AMY GRACE
To call myself and artist is equal parts self-conscious and necessary.
I’m guessing some of you know exactly this messy truth.
Words have always hunted me down with fixed eyes, clarity, and persistence. When the world spins out in dark paint splatter, when my own gravity wavers, words appear as tools to make a ladder out. They find me and make me work to find myself. They sometimes trail a beat and a melody. They have saved my life through the inspired, blessed, tortured mouths of writers and leaders and friends.
They lead the light to my eyes.
They build the frame around the pictures we chisel from this whole massive world.
My daughter has been saying since she was little, “I wish my eyes were cameras.”
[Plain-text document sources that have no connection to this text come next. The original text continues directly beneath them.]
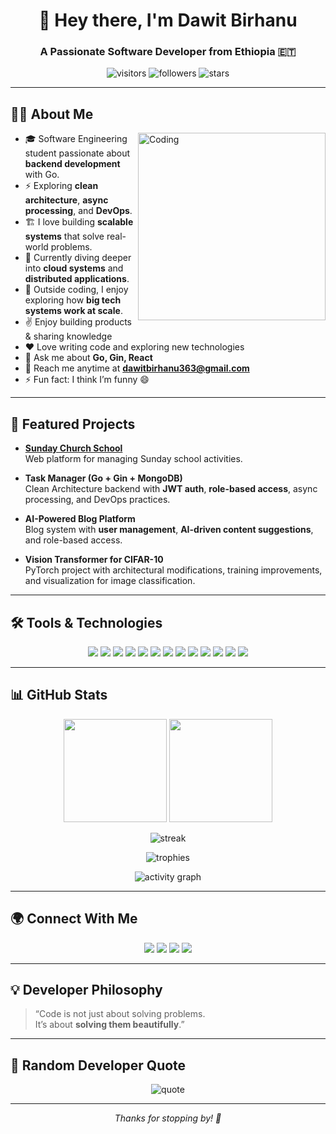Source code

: <!-- Profile Title -->
<h1 align="center">👋 Hey there, I'm Dawit Birhanu</h1>
<h3 align="center">A Passionate Software Developer from Ethiopia 🇪🇹</h3>

<p align="center">
  <img src="https://komarev.com/ghpvc/?username=dawit2-4&label=Profile%20Visitors&style=flat" alt="visitors"/>
  <img src="https://img.shields.io/github/followers/dawit2-4?label=Followers&style=social" alt="followers"/>
  <img src="https://img.shields.io/github/stars/dawit2-4?affiliations=OWNER%2CCOLLABORATOR" alt="stars"/>
</p>

---

## 👨‍💻 About Me  

<img align="right" alt="Coding" width="300" src="https://i.pinimg.com/originals/81/17/8b/81178b47a8598f0c81c4799f2cdd4057.gif">

- 🎓 Software Engineering student passionate about **backend development** with Go.  
- ⚡ Exploring **clean architecture**, **async processing**, and **DevOps**.  
- 🏗️ I love building **scalable systems** that solve real-world problems.  
- 🌱 Currently diving deeper into **cloud systems** and **distributed applications**.  
- 🧩 Outside coding, I enjoy exploring how **big tech systems work at scale**.  
- ✌️ Enjoy building products & sharing knowledge  
- ❤️ Love writing code and exploring new technologies  
- 💬 Ask me about **Go, Gin, React**  
- 📧 Reach me anytime at **dawitbirhanu363@gmail.com**  
- ⚡ Fun fact: I think I’m funny 😄  

---

## 🚀 Featured Projects  

- **[Sunday Church School](https://github.com/dawit2-4/senbet-tmrtbet)**  
  Web platform for managing Sunday school activities.  

- **Task Manager (Go + Gin + MongoDB)**  
  Clean Architecture backend with **JWT auth**, **role-based access**, async processing, and DevOps practices.  

- **AI-Powered Blog Platform**  
  Blog system with **user management**, **AI-driven content suggestions**, and role-based access.  

- **Vision Transformer for CIFAR-10**  
  PyTorch project with architectural modifications, training improvements, and visualization for image classification.  

---

## 🛠️ Tools & Technologies  

<p align="center">
  <img src="https://img.shields.io/badge/Go-00ADD8?style=flat&logo=go&logoColor=white"/>
  <img src="https://img.shields.io/badge/Gin-00ADD8?style=flat&logo=go&logoColor=white"/>
  <img src="https://img.shields.io/badge/JavaScript-F7DF1E?style=flat&logo=javascript&logoColor=black"/>
  <img src="https://img.shields.io/badge/TypeScript-007ACC?style=flat&logo=typescript&logoColor=white"/>
  <img src="https://img.shields.io/badge/Python-3776AB?style=flat&logo=python&logoColor=white"/>
  <img src="https://img.shields.io/badge/C++-00599C?style=flat&logo=c%2B%2B&logoColor=white"/>
  <img src="https://img.shields.io/badge/React-20232A?style=flat&logo=react&logoColor=61DAFB"/>
  <img src="https://img.shields.io/badge/Tailwind_CSS-38B2AC?style=flat&logo=tailwind-css&logoColor=white"/>
  <img src="https://img.shields.io/badge/MongoDB-4EA94B?style=flat&logo=mongodb&logoColor=white"/>
  <img src="https://img.shields.io/badge/PostgreSQL-316192?style=flat&logo=postgresql&logoColor=white"/>
  <img src="https://img.shields.io/badge/MySQL-005C84?style=flat&logo=mysql&logoColor=white"/>
  <img src="https://img.shields.io/badge/Docker-2496ED?style=flat&logo=docker&logoColor=white"/>
  <img src="https://img.shields.io/badge/Linux-FCC624?style=flat&logo=linux&logoColor=black"/>
</p>

---

## 📊 GitHub Stats  

<p align="center">
  <img src="https://github-readme-stats.vercel.app/api?username=dawit2-4&show_icons=true&theme=tokyonight" height="165"/>
  <img src="https://github-readme-stats.vercel.app/api/top-langs/?username=dawit2-4&layout=compact&theme=tokyonight" height="165"/>
</p>

<p align="center">
  <img src="https://github-readme-streak-stats.herokuapp.com/?user=dawit2-4&theme=tokyonight" alt="streak"/>
</p>

<p align="center">
  <img src="https://github-profile-trophy.vercel.app/?username=dawit2-4&theme=onedark&margin-w=10" alt="trophies"/>
</p>

<p align="center">
  <img src="https://github-readme-activity-graph.vercel.app/graph?username=dawit2-4&radius=8&area=true&theme=react-dark" alt="activity graph"/>
</p>

---

## 🌍 Connect With Me  

<p align="center">
  <a href="https://github.com/dawit2-4"><img src="https://img.shields.io/badge/GitHub-100000?style=flat&logo=github&logoColor=white"/></a>
  <a href="https://leetcode.com/u/dawit_birhanu/"><img src="https://img.shields.io/badge/LeetCode-FFA116?style=flat&logo=LeetCode&logoColor=white"/></a>
  <a href="https://codeforces.com/profile/dawit24"><img src="https://img.shields.io/badge/Codeforces-1F8ACB?style=flat&logo=codeforces&logoColor=white"/></a>
  <a href="mailto:dawitbirhanu363@gmail.com"><img src="https://img.shields.io/badge/Email-D14836?style=flat&logo=gmail&logoColor=white"/></a>
</p>

---

## 💡 Developer Philosophy  

> “Code is not just about solving problems.  
> It’s about **solving them beautifully**.”  

---

## 🎲 Random Developer Quote  

<p align="center">
  <img src="https://quotes-github-readme.vercel.app/api?type=horizontal&theme=radical" alt="quote"/>
</p>

---
<p align="center"><em>Thanks for stopping by! 🚀</em></p>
I tell her they are our most important ones, a direct line to memory. The whole story is forever in our heads and hearts. The whole story, forever ours to shape and share and shout.
My most cherished moments are spent with my daughter and son, and friends I am blessed to call family. A perfect day would be outside in Heaven, otherwise known as Northern California. No matter what hard things come to rattle our world, I am grateful my soul found its home. I am grateful for books in print and the crazy luck of playing by ear, for the first sip of wine and open windows in any weather, for the gift of freezing time and feeling and holding it in a photograph, for the light of wisdom laced into dire mistakes, for the freedom and guts I’ve found stepping off edges and taking leaps of hope, for all the thread and tape and laughter and release of scary truth, that mends any human fracture. Thank you will be the last words I say if I’ve learned anything.